- Born: December 30, 1996 (age 29) Sunderland, Vermont
- Occupations: Singer, Songwriter
- Instrument: Vocals
- Years active: 2011–present
- Label: Unsigned
- Website: www.take2official.com

= Adrian Chirtea =

American singer and songwriter

Adrian Tiger Chirtea (born December 30, 1996) is an American singer and songwriter. He is half of the duo Take 2, along with his brother Julian Woodrow.

==Biography==
Chirtea is son of Heather Chirtea and Gordon Woodrow. He has a twin brother little more than 10 minutes, Julian Woodrow. Although twins have a different last name because since Adrian was younger he always went by his mother's last name and Julian by his father's.

==Career==
Adrian and his brother have been singing together since they were little and enjoy harmonizing with each other today. They formed a group, consisting of the two called Blackberry Jam. Under this name, they auditioned for the X-Factor in the fall of 2011 making a video of them singing the song, Hallelujah and that got them into X Factor's Boot Camp but were eliminated during the competition.

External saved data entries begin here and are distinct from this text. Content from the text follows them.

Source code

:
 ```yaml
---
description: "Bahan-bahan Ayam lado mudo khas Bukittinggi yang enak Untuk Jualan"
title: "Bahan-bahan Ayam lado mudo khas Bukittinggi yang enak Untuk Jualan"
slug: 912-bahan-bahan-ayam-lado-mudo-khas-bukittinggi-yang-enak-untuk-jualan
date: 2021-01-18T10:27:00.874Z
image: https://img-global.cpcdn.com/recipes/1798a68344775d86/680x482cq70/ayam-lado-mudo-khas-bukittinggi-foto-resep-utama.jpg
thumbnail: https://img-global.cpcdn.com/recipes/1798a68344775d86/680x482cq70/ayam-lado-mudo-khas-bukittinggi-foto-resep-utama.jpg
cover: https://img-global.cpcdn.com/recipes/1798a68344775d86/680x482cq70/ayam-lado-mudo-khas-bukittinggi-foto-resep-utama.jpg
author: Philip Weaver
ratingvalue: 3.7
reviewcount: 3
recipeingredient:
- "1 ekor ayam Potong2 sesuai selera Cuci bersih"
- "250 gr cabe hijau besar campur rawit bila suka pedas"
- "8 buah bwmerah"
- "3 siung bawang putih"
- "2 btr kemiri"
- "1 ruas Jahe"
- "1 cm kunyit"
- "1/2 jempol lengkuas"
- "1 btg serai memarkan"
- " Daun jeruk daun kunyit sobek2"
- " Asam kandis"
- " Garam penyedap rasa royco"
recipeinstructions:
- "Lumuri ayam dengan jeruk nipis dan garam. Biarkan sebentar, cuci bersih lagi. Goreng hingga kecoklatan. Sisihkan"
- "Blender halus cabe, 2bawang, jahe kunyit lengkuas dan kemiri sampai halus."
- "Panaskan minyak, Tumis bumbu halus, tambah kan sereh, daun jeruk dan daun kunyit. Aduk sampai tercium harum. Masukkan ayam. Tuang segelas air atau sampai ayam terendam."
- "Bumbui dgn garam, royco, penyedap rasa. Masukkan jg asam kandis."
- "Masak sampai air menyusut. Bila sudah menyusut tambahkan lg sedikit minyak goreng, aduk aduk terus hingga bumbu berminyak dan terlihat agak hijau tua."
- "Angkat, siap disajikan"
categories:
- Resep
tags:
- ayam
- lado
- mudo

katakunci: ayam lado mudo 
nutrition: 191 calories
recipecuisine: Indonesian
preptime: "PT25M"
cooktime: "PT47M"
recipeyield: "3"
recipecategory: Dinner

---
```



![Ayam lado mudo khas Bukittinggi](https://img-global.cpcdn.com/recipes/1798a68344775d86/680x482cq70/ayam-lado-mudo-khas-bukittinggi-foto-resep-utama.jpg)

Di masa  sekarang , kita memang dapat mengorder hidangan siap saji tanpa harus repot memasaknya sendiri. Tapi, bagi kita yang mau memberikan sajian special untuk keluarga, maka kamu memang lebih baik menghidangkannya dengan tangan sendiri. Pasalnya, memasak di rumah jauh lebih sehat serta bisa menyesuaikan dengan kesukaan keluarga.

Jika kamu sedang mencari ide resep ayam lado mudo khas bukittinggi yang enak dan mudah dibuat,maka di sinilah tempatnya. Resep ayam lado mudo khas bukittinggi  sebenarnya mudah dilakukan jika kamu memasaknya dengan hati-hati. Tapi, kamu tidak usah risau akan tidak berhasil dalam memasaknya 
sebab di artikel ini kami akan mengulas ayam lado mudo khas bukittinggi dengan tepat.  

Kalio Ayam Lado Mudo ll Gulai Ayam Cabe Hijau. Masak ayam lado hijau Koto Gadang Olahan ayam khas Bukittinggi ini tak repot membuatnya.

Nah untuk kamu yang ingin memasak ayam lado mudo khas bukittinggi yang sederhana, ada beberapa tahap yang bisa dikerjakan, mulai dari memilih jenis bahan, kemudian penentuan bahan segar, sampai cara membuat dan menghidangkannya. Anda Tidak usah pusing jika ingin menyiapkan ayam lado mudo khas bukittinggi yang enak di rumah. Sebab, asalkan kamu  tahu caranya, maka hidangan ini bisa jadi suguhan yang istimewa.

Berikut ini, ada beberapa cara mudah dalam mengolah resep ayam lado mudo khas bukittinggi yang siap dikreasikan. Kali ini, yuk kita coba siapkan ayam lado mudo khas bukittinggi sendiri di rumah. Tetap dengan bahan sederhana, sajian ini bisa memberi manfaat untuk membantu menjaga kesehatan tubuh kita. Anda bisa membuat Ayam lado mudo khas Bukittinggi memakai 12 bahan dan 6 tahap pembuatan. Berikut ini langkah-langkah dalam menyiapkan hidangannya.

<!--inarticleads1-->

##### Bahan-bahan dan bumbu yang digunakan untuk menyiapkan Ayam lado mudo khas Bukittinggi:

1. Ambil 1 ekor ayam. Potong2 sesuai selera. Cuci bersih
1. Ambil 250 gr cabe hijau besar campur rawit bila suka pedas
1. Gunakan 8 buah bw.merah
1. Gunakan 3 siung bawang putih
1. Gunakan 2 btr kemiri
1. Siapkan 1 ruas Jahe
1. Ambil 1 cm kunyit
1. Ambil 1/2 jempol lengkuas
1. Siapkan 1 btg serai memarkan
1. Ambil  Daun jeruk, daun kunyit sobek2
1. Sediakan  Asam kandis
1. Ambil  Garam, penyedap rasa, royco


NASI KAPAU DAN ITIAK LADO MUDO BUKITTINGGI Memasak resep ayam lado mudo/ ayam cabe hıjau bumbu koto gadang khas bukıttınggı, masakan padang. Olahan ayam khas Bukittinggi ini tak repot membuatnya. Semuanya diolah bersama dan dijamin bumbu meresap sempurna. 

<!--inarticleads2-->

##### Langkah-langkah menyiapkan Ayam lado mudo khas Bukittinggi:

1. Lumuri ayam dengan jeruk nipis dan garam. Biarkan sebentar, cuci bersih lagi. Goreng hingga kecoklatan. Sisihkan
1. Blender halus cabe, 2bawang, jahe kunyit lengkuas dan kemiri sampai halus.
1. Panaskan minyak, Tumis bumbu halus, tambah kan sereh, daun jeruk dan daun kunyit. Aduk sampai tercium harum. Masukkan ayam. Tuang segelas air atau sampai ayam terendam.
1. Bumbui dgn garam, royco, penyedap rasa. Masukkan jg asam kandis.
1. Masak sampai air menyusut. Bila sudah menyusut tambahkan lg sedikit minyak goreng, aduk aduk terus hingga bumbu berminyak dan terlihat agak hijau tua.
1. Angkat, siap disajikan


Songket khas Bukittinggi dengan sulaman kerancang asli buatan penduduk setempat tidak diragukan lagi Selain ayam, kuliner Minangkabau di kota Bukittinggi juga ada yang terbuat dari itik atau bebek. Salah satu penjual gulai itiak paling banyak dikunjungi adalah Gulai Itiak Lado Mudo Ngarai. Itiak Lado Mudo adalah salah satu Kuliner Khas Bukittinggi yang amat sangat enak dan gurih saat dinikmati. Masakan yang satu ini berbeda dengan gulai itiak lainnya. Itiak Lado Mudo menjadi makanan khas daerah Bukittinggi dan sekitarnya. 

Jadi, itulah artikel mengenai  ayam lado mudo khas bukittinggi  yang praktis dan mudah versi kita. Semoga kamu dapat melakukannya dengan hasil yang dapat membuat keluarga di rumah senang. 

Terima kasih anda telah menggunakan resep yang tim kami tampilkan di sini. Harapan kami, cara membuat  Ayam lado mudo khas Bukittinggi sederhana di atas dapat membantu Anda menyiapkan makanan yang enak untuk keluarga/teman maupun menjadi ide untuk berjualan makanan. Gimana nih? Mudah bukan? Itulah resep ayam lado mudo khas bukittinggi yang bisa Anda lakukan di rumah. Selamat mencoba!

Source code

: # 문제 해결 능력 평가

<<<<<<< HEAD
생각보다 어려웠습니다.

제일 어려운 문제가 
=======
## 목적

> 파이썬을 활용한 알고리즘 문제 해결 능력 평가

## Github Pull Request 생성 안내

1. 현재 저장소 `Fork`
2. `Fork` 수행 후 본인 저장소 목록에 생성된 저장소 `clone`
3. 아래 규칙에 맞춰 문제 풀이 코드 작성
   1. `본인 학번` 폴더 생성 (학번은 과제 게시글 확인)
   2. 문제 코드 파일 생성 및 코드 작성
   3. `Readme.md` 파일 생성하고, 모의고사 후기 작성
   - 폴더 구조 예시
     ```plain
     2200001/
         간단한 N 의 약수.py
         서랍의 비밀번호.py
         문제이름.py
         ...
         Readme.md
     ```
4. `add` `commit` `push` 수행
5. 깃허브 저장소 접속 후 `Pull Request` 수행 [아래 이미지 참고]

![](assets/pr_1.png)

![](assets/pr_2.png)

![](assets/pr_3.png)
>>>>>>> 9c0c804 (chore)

In 2012 they play small shows in their hometown in Vermont and post new covers on YouTube. They tried out for X-Factor again and their audition tape was their Payphone video (That can be found on their YouTube channel) which got them through the first 3 rounds. They also tried out for America's Got Talent and The Voice.

In 2013 they win a scholarship to the 2013 Prodigy Camp Project, a summer program that brings together 20 of the most promising teenage songwriters and filmmakers to hone their craft.